* [Provided data]
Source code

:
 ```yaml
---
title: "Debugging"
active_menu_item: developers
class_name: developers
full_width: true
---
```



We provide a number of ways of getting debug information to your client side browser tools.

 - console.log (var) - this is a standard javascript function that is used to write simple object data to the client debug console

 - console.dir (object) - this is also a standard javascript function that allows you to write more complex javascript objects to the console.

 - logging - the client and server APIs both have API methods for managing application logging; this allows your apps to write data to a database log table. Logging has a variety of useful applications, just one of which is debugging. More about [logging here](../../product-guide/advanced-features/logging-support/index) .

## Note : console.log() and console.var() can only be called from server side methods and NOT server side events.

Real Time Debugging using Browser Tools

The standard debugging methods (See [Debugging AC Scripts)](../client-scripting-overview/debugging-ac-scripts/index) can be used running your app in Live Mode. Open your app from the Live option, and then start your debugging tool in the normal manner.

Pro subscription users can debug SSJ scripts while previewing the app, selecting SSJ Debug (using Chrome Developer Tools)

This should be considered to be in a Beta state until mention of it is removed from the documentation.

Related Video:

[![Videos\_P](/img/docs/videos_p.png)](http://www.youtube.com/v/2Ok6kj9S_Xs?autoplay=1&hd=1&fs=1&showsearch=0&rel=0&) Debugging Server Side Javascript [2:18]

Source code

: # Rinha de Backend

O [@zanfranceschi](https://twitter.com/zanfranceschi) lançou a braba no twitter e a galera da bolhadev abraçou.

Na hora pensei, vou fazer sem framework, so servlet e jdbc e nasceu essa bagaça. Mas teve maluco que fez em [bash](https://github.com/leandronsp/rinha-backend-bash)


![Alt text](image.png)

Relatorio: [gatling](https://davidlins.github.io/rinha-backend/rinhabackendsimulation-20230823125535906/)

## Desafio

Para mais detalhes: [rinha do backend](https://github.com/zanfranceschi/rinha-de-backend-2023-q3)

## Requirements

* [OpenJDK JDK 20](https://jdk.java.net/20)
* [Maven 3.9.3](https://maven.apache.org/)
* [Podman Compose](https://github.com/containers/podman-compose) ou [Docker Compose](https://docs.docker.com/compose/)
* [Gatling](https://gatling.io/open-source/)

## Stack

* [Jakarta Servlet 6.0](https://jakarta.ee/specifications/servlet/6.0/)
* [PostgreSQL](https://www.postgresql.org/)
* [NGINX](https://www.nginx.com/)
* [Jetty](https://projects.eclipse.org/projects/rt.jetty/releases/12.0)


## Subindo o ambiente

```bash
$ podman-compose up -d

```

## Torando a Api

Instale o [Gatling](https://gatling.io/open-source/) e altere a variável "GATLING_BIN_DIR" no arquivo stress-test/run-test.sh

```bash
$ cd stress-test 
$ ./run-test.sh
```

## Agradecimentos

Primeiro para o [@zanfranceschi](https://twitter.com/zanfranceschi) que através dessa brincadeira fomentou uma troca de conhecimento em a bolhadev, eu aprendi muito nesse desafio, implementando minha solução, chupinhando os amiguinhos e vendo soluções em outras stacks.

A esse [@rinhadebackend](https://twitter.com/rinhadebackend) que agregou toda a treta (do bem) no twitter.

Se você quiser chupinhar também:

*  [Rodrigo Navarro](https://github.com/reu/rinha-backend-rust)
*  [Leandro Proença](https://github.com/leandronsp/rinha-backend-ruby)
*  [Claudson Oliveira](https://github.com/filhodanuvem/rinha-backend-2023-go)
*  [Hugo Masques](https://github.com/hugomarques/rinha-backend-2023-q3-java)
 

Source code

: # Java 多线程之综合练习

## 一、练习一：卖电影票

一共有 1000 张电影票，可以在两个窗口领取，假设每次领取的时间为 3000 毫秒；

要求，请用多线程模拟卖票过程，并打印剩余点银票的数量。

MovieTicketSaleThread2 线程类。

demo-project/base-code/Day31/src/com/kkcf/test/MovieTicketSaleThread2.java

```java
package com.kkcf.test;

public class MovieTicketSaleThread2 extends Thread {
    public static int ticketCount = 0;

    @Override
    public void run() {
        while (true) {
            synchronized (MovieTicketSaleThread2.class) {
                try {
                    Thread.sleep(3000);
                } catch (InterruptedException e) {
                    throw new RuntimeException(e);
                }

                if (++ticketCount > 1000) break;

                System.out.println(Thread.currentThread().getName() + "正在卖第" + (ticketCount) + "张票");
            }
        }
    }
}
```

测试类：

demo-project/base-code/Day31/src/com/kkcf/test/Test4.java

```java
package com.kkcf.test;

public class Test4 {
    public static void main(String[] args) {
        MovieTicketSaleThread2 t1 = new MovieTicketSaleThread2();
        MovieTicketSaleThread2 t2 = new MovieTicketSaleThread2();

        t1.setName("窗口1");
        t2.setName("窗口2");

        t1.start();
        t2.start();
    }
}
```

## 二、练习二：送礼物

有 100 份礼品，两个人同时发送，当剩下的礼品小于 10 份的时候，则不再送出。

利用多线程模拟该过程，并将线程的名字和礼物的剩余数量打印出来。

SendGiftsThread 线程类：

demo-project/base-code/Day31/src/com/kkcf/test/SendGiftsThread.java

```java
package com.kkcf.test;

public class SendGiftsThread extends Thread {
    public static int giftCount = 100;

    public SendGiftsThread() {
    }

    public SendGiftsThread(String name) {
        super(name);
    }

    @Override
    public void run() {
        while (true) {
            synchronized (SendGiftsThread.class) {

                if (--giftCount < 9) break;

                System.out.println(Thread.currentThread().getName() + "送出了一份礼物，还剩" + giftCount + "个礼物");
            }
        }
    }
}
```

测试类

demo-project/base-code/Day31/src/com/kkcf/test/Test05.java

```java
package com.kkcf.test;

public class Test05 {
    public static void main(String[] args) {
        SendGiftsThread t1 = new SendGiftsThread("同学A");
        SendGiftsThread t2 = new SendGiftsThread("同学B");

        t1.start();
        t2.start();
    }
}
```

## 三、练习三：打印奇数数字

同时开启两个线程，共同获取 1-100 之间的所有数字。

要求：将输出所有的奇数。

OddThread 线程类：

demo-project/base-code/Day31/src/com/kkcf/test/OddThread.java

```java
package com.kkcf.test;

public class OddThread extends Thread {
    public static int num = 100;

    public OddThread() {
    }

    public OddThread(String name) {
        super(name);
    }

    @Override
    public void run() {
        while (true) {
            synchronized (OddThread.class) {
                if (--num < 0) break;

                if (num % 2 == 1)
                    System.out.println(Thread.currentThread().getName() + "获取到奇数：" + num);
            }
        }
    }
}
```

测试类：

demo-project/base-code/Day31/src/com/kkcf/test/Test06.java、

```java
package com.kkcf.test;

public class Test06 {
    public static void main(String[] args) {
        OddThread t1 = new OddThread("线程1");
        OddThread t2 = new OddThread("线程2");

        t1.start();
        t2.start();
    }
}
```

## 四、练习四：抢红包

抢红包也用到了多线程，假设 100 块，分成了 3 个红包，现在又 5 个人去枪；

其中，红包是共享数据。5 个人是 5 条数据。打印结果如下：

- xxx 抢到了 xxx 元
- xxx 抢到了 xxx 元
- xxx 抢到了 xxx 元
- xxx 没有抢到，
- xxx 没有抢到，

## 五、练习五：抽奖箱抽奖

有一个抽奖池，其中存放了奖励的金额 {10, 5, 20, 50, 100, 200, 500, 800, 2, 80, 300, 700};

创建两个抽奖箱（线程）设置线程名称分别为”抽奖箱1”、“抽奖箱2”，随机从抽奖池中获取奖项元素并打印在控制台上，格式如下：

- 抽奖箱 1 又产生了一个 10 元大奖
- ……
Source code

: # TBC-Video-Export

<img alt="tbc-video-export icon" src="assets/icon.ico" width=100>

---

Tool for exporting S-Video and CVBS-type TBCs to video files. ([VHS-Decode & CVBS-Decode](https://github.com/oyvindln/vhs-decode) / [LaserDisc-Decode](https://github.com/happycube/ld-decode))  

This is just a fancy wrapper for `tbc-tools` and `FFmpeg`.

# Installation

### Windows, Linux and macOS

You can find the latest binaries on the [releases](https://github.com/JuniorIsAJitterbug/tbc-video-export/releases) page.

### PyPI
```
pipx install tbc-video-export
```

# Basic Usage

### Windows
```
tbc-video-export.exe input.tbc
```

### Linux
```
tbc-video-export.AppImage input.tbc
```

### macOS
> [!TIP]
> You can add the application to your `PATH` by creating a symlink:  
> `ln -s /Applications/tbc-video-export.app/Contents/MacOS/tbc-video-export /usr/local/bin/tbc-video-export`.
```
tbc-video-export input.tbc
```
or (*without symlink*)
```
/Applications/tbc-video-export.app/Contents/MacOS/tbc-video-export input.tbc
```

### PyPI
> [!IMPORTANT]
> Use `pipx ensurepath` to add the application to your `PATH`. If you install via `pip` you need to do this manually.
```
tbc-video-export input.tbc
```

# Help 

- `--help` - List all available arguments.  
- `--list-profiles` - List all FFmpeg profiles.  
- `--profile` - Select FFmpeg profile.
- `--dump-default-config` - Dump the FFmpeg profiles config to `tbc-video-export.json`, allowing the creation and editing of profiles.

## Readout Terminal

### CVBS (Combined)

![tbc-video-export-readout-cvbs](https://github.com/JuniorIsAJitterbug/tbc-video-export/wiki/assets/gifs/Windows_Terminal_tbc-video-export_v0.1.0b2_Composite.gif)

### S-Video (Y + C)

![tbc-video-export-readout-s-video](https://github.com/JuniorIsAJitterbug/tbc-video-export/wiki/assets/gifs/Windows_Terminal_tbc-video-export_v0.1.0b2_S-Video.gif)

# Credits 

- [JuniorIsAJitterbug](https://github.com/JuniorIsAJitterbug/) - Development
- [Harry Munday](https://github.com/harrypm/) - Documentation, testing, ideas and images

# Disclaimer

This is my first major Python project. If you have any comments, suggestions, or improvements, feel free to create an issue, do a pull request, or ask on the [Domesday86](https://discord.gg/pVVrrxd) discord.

* [Task to carry out]
What is needed is an exact repetition of the lines from the first line of the records through the line containing "- console.log (var)", both ends included, and nothing more.

* [The completed task]
Source code

:
 ```yaml
---
title: "Debugging"
active_menu_item: developers
class_name: developers
full_width: true
---
```



We provide a number of ways of getting debug information to your client side browser tools.

 - console.log (var) - this is a standard javascript function that is used to write simple object data to the client debug console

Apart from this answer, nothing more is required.